After his studies, he took an active role in government. Sagasta served in the Spanish Cortes between 1854–1857 and 1858–1863. In 1866 he went into exile in France after a failed coup. After the Spanish Revolution of 1868, he returned to Spain to take part in the newly created provisional government.

In 1880, Sagasta founded the Liberal Fusionist Party, which in 1881 formed a government lasting until 1883. During this administration, the government enacted a law guaranteeing freedom of the press without prior censorship and granted a general amnesty to Republicans. In 1885, the Liberal Fusionists merged with the Izquierda Dinástica (“Dynastic Left”) to create the Liberal Party.[1][2]

During Sagasta’s premiership from 1885 to 1890, his government implemented a series of major reforms, including the abolition of slavery in Cuba in 1886, the Law of Associations in 1887, the promulgation of a new Civil Code in 1889, and the introduction of universal male suffrage in 1890.[3]

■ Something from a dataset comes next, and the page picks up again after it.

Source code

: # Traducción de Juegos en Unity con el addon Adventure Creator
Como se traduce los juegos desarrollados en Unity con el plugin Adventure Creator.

He served as Prime Minister of Spain during the Spanish–American War of 1898 when Spain lost its remaining colonies. Mateo Sagasta agreed to an autonomous constitution for both Cuba and Puerto Rico. Mateo Sagasta's political opponents saw his action as a betrayal of Spain and blamed him for the country's defeat in the war and the loss of its island territories in the Treaty of Paris of 1898. He continued to be active in politics for another four years.

Mateo Sagasta's ministry lost a vote in the Cortes on 2 December 1902, he handed in his resignation to the King on the following day, and formally resigned on 10 December 1902.[4]

Mateo Sagasta died just a month after his last resignation, on 5 January 1903 in Madrid at the age of 77.[5]